▶ **Task brief**
Only one stretch of the data below should be repeated: the lines from the line containing "Load class object" through the line containing "be within the", inclusive, exactly as they are.

Data listing START

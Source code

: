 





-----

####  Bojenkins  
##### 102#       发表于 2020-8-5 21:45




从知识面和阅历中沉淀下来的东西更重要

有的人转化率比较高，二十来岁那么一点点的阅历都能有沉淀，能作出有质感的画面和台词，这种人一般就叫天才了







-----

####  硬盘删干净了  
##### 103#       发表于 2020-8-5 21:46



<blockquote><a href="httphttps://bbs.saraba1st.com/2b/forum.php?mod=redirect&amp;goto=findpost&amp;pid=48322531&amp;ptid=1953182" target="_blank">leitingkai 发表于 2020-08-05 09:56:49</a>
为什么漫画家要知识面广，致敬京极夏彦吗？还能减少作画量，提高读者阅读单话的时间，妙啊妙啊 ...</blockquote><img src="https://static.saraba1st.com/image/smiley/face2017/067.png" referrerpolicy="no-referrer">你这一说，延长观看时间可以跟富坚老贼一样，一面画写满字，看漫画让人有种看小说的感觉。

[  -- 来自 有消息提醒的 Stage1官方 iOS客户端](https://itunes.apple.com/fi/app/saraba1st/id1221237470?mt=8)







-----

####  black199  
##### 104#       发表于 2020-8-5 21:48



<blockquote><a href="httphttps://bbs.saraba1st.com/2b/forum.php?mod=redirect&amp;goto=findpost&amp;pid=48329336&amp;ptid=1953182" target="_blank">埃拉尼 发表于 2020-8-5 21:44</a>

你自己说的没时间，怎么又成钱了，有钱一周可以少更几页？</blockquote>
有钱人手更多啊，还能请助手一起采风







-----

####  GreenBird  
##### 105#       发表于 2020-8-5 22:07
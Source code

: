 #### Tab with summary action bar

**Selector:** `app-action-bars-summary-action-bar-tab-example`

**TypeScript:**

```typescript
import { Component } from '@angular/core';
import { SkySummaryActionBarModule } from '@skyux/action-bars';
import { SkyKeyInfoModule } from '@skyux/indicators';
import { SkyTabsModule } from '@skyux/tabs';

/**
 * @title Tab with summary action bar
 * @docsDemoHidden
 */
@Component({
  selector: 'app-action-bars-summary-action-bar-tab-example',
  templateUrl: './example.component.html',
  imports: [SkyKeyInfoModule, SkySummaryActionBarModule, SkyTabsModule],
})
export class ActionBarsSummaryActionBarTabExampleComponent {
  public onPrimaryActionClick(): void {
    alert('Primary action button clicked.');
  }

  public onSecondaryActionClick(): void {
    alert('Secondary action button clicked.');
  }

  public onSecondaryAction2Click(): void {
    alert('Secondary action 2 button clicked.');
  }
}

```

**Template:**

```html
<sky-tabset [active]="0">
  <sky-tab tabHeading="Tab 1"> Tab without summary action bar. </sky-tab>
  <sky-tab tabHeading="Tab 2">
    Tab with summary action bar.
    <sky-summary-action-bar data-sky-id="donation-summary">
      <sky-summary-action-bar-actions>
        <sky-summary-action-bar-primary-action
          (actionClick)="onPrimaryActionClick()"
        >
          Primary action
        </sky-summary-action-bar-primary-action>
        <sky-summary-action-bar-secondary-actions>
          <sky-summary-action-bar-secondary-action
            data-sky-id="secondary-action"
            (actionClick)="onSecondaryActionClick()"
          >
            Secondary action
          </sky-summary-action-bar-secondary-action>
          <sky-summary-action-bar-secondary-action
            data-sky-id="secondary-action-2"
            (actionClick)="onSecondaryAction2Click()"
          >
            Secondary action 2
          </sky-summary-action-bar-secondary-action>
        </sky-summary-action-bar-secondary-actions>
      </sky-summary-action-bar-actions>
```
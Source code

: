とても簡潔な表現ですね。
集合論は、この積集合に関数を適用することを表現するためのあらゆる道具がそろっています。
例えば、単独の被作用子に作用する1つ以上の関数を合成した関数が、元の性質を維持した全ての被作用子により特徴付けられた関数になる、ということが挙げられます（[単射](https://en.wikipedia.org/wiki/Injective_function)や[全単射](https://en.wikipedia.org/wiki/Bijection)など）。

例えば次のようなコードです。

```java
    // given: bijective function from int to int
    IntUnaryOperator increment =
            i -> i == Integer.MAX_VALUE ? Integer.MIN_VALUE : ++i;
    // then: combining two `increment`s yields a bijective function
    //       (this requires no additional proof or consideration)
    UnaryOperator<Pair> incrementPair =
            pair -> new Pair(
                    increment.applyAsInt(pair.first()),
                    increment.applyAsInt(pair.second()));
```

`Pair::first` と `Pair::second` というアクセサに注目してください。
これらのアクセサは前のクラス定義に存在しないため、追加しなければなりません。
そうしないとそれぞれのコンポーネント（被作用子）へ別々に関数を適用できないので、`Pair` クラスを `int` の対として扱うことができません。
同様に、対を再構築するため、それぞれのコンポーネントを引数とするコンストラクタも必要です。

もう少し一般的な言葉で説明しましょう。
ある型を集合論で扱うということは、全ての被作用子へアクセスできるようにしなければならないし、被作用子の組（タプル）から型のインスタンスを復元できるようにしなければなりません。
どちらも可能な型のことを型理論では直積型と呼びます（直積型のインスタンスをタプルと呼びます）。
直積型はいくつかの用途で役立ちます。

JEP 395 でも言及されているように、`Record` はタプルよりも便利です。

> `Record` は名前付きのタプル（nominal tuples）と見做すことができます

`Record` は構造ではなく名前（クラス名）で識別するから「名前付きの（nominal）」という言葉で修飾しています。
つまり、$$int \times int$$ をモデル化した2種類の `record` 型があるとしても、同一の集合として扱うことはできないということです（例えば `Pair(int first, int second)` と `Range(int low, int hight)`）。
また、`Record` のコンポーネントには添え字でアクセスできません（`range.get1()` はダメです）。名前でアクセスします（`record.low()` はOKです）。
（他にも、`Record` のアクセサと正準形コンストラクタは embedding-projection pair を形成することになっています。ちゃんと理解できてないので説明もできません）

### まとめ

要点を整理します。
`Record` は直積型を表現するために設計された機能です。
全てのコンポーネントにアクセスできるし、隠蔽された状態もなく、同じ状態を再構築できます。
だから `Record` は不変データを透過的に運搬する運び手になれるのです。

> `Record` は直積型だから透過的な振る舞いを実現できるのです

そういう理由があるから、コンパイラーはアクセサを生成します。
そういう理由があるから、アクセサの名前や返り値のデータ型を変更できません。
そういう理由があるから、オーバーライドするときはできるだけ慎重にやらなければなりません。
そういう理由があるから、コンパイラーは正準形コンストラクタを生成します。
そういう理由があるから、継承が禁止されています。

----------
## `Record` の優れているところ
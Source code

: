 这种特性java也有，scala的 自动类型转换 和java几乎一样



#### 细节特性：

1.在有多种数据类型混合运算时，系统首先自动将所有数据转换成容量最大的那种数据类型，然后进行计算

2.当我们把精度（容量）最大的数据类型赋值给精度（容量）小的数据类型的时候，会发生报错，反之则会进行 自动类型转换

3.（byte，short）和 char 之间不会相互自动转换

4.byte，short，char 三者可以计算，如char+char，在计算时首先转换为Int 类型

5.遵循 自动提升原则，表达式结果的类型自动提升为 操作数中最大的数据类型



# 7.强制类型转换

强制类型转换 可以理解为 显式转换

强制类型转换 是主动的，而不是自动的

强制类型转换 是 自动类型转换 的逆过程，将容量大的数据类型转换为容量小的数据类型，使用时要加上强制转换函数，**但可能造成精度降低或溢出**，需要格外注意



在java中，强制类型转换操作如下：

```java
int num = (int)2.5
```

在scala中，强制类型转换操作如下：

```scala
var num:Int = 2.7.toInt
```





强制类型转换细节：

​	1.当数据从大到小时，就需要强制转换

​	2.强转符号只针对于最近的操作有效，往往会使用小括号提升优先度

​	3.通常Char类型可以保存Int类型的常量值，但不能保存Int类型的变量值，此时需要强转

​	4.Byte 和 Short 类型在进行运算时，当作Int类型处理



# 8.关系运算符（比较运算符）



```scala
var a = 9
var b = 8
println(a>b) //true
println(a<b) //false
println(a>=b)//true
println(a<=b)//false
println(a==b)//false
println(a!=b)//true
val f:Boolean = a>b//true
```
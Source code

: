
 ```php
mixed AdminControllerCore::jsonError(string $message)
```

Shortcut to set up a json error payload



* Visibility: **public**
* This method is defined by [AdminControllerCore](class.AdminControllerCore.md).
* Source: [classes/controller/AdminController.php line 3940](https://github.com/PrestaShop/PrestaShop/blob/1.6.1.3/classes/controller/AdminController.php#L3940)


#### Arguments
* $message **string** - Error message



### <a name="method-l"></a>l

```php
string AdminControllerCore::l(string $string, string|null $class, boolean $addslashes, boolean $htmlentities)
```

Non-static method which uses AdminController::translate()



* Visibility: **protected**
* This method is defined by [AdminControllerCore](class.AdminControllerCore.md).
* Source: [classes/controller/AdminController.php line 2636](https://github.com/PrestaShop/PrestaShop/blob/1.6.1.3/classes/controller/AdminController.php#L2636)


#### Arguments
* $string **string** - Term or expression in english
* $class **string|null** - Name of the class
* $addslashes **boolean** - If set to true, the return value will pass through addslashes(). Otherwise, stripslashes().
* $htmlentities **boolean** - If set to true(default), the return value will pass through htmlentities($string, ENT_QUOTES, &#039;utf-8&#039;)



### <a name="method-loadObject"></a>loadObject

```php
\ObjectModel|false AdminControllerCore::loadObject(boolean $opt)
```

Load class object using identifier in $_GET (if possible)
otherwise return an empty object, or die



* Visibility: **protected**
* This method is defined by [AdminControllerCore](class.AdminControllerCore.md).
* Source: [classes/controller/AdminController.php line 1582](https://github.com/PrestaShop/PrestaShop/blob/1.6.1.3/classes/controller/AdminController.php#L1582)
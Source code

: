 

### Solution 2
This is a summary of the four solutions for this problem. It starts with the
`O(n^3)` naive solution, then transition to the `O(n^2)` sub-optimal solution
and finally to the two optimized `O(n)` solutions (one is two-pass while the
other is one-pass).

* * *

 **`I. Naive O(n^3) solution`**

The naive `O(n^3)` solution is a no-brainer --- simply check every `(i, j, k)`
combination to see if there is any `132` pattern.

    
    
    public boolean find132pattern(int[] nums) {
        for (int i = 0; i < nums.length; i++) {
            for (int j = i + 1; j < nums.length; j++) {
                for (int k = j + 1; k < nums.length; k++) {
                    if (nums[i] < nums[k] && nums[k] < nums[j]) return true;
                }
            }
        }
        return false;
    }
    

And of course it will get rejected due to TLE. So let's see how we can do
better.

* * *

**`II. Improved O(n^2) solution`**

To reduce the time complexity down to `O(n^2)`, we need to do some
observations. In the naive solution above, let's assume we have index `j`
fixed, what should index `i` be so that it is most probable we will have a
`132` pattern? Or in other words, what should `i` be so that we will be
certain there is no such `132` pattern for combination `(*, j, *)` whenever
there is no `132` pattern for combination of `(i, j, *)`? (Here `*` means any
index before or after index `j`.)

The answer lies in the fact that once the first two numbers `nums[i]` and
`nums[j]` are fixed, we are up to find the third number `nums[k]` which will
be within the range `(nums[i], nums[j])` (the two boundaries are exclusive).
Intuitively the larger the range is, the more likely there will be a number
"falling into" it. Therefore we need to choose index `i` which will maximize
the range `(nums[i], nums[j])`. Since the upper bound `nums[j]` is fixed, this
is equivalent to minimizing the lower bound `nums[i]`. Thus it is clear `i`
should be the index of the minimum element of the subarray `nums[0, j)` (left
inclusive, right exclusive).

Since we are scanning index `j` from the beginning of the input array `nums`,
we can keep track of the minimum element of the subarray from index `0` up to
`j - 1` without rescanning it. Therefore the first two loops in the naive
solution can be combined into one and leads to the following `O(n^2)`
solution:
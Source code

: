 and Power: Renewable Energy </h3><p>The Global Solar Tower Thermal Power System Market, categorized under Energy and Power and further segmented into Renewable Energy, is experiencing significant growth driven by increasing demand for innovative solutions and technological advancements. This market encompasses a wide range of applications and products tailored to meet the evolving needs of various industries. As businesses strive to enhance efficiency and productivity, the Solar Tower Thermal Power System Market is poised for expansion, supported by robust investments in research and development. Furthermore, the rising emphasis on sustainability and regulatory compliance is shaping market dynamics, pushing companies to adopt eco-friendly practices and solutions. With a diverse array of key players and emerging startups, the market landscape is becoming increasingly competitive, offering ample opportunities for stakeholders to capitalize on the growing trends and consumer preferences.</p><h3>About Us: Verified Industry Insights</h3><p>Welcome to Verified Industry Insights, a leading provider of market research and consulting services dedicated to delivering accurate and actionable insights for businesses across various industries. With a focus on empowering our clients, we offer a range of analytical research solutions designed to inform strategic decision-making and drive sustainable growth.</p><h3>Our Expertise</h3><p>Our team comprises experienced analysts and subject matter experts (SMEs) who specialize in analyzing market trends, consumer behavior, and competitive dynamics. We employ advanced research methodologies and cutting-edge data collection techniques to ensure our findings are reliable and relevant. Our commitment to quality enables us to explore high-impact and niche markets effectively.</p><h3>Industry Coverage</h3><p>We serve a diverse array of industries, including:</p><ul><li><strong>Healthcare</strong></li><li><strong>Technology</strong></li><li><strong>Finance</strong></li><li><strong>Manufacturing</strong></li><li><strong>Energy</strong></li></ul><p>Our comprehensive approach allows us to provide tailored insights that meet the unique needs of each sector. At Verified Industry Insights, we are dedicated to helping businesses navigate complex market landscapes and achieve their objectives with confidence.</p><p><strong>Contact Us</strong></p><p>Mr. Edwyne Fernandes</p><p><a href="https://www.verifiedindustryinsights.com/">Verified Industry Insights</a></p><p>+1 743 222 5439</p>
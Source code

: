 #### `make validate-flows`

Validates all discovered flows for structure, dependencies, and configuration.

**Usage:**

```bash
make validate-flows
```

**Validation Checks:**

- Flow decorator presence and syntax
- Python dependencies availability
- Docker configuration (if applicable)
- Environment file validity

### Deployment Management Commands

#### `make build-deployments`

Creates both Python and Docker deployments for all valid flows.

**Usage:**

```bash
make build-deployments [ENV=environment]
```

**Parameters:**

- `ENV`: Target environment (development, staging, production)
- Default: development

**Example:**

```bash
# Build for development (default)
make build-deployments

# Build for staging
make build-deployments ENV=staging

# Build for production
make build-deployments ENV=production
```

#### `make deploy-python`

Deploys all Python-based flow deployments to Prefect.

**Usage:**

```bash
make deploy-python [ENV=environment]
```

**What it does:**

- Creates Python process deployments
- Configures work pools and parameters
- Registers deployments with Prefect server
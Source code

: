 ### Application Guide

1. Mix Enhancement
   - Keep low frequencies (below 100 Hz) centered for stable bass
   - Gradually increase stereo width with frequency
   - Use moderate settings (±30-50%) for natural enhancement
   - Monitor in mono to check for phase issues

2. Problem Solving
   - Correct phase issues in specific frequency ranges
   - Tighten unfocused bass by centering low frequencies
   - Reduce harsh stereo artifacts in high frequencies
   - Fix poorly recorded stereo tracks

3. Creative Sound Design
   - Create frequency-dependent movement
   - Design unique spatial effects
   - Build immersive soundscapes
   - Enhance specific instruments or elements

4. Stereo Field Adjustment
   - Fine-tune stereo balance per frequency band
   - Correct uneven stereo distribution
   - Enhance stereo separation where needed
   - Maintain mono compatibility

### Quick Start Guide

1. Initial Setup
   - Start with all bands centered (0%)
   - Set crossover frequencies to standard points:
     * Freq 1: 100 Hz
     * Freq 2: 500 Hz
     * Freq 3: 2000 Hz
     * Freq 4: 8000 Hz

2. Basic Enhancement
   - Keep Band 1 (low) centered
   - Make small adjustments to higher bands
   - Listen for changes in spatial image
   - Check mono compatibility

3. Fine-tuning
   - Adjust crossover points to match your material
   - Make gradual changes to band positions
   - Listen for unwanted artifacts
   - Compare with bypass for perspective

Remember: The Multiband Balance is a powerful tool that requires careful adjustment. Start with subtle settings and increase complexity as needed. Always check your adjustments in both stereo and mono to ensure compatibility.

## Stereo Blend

Data listing END

▶ **Reply**
Load class object using identifier in $_GET (if possible)
otherwise return an empty object, or die



* Visibility: **protected**
* This method is defined by [AdminControllerCore](class.AdminControllerCore.md).
* Source: [classes/controller/AdminController.php line 1582](https://github.com/PrestaShop/PrestaShop/blob/1.6.1.3/classes/controller/AdminController.php#L1582)
Source code

: 

### Solution 2
This is a summary of the four solutions for this problem. It starts with the
`O(n^3)` naive solution, then transition to the `O(n^2)` sub-optimal solution
and finally to the two optimized `O(n)` solutions (one is two-pass while the
other is one-pass).

* * *

 **`I. Naive O(n^3) solution`**

The naive `O(n^3)` solution is a no-brainer --- simply check every `(i, j, k)`
combination to see if there is any `132` pattern.

    
    
    public boolean find132pattern(int[] nums) {
        for (int i = 0; i < nums.length; i++) {
            for (int j = i + 1; j < nums.length; j++) {
                for (int k = j + 1; k < nums.length; k++) {
                    if (nums[i] < nums[k] && nums[k] < nums[j]) return true;
                }
            }
        }
        return false;
    }
    

And of course it will get rejected due to TLE. So let's see how we can do
better.

* * *

**`II. Improved O(n^2) solution`**

To reduce the time complexity down to `O(n^2)`, we need to do some
observations. In the naive solution above, let's assume we have index `j`
fixed, what should index `i` be so that it is most probable we will have a
`132` pattern? Or in other words, what should `i` be so that we will be
certain there is no such `132` pattern for combination `(*, j, *)` whenever
there is no `132` pattern for combination of `(i, j, *)`? (Here `*` means any
index before or after index `j`.)

The answer lies in the fact that once the first two numbers `nums[i]` and
`nums[j]` are fixed, we are up to find the third number `nums[k]` which will
be within the range `(nums[i], nums[j])` (the two boundaries are exclusive).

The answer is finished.